[lit-ideas] Re: Back to Popper (and further back to Hume)

  • From: John Wager <john.wager1@xxxxxxxxxxx>
  • To: lit-ideas@xxxxxxxxxxxxx
  • Date: Sat, 09 Dec 2006 07:46:12 -0600

Donal McEvoy wrote:

. . . .I am suggesting these and other phenomena do not vindicate the existence 
induction, can be accounted for without recourse to inductive reasoning, and
that the concept of ‘probability’, in all contexts where it is used validly,
is irredeemably non-inductive.
Another way of saying that "probability" is a mathematical relationship between already-observed events. In 100% of the times a box was opened, neither a white swan nor a black swan was encountered. In one of three boxes, a white swan was found in a box. The "probability" based on past experience does not establish any future relationship between boxes and swans, but DOES accurately describe one's experiences to date.

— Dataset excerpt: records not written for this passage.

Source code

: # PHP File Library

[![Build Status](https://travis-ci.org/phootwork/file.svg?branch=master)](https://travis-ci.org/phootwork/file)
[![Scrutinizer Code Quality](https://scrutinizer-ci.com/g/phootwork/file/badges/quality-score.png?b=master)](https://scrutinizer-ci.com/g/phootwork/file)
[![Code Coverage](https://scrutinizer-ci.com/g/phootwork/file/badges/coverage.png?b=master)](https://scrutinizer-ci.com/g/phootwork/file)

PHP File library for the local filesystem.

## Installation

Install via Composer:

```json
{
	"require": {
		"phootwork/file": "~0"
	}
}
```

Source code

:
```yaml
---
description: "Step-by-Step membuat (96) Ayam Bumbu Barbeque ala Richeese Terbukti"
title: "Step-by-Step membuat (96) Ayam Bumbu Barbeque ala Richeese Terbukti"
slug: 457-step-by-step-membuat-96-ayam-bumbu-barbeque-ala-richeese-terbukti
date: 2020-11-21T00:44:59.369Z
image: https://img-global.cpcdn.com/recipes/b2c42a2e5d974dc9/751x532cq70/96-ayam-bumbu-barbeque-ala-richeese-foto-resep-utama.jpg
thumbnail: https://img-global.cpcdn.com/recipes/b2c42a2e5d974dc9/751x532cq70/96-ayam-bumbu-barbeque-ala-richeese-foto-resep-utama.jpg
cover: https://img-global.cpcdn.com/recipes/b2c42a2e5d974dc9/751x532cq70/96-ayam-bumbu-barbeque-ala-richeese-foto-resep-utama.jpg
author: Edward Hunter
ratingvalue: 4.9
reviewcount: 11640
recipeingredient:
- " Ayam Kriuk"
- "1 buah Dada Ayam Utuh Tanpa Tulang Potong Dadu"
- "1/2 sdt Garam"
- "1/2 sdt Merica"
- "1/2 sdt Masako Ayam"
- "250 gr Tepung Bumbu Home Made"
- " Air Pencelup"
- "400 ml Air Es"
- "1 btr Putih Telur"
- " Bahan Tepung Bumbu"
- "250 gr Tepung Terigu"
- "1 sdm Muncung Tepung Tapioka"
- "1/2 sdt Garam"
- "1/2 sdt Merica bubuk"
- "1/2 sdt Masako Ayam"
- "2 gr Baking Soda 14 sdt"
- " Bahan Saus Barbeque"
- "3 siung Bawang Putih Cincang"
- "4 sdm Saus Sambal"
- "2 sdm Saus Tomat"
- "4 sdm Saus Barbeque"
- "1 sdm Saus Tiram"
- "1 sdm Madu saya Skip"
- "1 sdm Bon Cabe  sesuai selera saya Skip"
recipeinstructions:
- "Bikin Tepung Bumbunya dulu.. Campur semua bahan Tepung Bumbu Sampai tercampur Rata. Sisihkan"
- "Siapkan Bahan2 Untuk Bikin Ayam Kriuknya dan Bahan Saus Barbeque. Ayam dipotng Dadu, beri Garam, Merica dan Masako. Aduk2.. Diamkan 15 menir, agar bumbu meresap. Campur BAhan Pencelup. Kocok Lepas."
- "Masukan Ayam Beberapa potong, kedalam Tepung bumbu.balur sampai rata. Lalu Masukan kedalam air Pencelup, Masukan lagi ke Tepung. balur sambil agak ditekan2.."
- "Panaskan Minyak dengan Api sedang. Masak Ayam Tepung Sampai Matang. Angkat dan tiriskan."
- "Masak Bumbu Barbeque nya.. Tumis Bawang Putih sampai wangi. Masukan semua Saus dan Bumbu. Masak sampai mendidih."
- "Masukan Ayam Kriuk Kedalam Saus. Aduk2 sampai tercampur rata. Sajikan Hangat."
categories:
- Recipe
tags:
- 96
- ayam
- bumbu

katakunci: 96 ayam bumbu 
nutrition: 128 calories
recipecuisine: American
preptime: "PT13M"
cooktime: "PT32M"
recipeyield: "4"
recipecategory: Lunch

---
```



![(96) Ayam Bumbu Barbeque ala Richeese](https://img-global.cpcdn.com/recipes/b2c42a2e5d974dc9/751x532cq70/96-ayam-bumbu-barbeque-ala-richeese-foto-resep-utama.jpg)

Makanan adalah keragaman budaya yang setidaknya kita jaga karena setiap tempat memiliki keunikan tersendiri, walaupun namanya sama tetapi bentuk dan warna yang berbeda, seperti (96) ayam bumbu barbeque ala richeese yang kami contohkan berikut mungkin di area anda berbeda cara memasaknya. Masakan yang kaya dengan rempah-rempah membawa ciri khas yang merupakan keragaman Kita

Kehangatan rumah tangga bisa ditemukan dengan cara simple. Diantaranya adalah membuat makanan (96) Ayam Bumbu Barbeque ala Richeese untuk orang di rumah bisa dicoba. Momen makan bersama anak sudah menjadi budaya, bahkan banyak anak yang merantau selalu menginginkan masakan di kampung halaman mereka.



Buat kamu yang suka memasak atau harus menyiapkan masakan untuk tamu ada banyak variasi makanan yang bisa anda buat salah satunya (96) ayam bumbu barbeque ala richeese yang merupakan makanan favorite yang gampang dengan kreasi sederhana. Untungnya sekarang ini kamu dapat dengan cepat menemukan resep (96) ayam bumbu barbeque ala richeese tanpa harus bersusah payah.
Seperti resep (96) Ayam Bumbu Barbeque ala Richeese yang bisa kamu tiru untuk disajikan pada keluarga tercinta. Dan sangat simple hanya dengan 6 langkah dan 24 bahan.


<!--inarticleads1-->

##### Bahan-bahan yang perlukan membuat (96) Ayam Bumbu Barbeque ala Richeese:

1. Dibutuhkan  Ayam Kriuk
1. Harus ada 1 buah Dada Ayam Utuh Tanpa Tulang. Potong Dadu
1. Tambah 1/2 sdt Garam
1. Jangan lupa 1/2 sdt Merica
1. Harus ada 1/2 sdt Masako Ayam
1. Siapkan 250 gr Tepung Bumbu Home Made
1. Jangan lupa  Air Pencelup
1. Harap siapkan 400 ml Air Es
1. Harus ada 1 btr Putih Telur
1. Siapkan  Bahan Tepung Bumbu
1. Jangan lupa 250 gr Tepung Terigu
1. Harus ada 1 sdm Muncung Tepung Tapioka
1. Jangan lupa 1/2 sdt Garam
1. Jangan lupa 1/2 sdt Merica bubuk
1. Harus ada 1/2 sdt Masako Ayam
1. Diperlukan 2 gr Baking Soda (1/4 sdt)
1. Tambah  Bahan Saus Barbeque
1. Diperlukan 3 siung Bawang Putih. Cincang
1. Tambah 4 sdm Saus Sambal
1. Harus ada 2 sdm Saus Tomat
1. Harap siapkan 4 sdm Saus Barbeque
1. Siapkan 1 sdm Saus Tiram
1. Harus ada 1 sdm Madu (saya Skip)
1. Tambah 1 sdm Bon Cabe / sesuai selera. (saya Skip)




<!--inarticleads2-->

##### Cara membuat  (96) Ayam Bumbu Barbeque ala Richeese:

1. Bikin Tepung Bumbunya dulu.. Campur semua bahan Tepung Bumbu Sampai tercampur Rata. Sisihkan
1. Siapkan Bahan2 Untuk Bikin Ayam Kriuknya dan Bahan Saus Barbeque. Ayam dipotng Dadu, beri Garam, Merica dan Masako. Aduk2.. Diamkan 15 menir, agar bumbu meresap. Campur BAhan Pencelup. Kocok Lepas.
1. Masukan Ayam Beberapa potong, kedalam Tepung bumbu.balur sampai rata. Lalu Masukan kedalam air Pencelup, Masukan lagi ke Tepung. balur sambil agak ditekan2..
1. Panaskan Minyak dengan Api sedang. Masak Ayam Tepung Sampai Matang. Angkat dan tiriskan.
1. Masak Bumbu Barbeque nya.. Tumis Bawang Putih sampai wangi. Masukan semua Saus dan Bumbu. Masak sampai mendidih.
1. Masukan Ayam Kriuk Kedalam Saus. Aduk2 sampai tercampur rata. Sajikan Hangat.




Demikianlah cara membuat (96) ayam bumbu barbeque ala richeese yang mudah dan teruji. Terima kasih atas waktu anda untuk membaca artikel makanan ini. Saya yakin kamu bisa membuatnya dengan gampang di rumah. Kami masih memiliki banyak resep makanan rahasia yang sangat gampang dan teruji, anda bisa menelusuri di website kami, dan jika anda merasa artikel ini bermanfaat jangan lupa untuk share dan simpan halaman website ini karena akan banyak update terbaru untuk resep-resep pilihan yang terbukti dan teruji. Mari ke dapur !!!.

I don't think that this is a stretch
of the meaning of the terms "probability" and "experience."

We need to clearly distinguish ‘logical probability’ from probability in some
other sense (including the sense of ‘inductive probability’). Say, we have
two unbiased dice where there is a 1/6 chance of throwing any number, A, in
any particular throw: the odds of throwing A in two consecutive throws is the
‘probability of A’ x ‘probability of A’ i.e. 1/6 x 1/6.
Unfortunately, we don't live in a world where we can "throw" purely mathematical dice. We don't live in a world where we can "talk" to other people either, or "write" to them over the Internet. We don't live in a world where the empirical meanings of words is a given constant, either. If "probability" is essentially inductive, so is every other kind of "event" including throwing (as in dice), speaking, writing, and even thinking with words. We have as little (or as much) evidence for predicting swan boxes as we do for predicting the effects of "throwing" or "speaking" or "writing." As human actions extending into the future, they are just as subject to your critique of induction as the original swan example. If I cannot know anything about the third box, I cannot know anything about the effects of "throwing" a die to the table; it might just blossom into a swan. If I cannot know anything about the third box, I also cannot know anything about whether the other people to whom I address these words will continue to be able to read, or that the words will continue to mean the same things to them as they now do to me. Any attempt to "prove" to another person that probability is flawed, results in a reduction ad absurdam of the proof. Any argument addressed to another person is itself as much based on
inductive reasoning as any prediction of box contents.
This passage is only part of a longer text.